● PROBLEM: Look through the entries and count each line that includes the string "myHeight". Reply with the number alone.

=== DATA PROVIDED ===

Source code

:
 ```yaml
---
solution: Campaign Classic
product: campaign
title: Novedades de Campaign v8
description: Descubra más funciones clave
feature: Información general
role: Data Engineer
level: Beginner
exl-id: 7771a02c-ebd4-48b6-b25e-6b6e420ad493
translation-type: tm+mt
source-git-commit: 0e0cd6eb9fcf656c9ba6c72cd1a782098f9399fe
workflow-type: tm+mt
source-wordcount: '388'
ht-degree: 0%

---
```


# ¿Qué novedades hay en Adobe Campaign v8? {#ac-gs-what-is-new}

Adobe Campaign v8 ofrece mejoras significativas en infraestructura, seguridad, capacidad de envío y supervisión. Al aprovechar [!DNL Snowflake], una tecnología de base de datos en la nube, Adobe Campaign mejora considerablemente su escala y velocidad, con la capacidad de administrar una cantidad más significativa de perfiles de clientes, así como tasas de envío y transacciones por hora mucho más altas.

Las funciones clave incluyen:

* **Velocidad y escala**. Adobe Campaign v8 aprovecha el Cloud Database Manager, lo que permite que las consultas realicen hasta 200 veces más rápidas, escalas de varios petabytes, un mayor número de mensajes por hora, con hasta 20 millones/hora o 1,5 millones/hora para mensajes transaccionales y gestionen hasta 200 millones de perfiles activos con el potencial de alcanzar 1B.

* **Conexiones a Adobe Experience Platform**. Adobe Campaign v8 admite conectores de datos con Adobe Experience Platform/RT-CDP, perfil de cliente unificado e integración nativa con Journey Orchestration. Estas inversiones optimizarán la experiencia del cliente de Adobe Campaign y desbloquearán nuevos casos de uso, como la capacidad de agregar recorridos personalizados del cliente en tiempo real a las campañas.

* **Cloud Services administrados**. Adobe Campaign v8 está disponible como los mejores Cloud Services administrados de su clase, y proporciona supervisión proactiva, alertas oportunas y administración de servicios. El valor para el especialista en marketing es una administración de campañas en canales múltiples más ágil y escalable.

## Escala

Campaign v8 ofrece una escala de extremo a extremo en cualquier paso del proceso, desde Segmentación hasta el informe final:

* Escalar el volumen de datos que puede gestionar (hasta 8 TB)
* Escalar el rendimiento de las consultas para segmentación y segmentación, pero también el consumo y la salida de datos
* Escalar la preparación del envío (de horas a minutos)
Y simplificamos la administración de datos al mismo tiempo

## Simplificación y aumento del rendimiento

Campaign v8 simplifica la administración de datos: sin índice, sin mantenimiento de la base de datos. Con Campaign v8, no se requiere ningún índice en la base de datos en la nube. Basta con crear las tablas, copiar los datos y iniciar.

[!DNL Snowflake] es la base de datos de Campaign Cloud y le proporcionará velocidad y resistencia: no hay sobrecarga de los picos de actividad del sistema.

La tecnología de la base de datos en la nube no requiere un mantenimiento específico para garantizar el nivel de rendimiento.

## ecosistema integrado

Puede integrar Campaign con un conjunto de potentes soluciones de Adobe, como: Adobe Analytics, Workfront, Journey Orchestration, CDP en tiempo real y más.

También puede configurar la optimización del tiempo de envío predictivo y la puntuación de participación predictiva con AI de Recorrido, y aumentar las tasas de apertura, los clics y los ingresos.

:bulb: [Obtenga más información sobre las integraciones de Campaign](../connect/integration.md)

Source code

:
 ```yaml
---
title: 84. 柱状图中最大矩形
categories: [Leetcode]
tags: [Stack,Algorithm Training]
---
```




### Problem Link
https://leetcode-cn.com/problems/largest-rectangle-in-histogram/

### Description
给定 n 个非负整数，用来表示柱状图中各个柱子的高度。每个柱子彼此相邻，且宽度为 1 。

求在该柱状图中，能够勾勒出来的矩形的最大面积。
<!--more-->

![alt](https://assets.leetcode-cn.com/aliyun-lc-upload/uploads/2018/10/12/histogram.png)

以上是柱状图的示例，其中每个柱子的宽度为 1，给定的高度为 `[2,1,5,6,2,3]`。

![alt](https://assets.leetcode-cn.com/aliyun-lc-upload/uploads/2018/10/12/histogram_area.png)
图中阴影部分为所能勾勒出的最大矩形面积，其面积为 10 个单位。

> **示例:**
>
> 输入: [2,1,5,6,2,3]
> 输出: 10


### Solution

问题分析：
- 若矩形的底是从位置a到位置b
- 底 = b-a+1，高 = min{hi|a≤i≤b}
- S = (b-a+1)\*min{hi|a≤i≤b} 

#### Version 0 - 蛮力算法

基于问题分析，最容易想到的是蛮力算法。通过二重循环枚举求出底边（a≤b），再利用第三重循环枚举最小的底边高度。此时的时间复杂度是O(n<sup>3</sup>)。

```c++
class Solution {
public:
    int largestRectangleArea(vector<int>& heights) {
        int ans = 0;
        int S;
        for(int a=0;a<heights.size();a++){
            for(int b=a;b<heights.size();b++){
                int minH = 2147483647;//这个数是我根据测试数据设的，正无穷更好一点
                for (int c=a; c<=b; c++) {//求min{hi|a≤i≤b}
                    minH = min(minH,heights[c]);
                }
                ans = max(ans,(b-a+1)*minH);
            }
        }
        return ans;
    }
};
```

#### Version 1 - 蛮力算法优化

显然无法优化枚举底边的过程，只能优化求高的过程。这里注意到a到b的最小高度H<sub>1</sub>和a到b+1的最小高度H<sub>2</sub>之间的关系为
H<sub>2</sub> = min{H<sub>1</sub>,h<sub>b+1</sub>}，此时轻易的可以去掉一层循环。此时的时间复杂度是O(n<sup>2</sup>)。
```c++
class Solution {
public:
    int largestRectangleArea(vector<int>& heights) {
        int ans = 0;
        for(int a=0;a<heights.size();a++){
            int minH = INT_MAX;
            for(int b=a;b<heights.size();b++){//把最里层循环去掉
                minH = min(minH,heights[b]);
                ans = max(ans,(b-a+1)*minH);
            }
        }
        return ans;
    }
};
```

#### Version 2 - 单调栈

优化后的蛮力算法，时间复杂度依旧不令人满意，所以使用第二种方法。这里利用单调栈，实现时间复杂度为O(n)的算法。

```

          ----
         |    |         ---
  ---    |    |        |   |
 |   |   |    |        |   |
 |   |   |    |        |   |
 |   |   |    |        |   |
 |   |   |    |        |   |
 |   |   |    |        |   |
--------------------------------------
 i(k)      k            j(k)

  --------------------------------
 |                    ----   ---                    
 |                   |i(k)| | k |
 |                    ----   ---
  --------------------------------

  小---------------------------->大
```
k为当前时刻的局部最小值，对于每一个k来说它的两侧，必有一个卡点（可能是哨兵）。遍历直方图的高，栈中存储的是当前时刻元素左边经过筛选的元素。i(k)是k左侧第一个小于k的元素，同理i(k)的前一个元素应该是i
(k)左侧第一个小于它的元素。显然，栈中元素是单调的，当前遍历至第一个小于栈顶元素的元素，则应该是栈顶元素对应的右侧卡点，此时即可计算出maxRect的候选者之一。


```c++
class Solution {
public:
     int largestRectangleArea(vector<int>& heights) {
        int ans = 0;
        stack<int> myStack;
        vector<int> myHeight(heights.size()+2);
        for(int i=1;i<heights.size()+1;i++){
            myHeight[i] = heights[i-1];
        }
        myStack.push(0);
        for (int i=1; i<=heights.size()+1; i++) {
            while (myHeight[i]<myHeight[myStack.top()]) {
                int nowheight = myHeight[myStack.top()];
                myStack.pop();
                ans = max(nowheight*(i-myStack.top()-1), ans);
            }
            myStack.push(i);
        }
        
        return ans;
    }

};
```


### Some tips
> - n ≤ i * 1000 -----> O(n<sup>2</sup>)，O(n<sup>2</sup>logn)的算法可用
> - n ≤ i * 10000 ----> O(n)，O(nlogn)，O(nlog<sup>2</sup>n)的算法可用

===

● RESULT: 4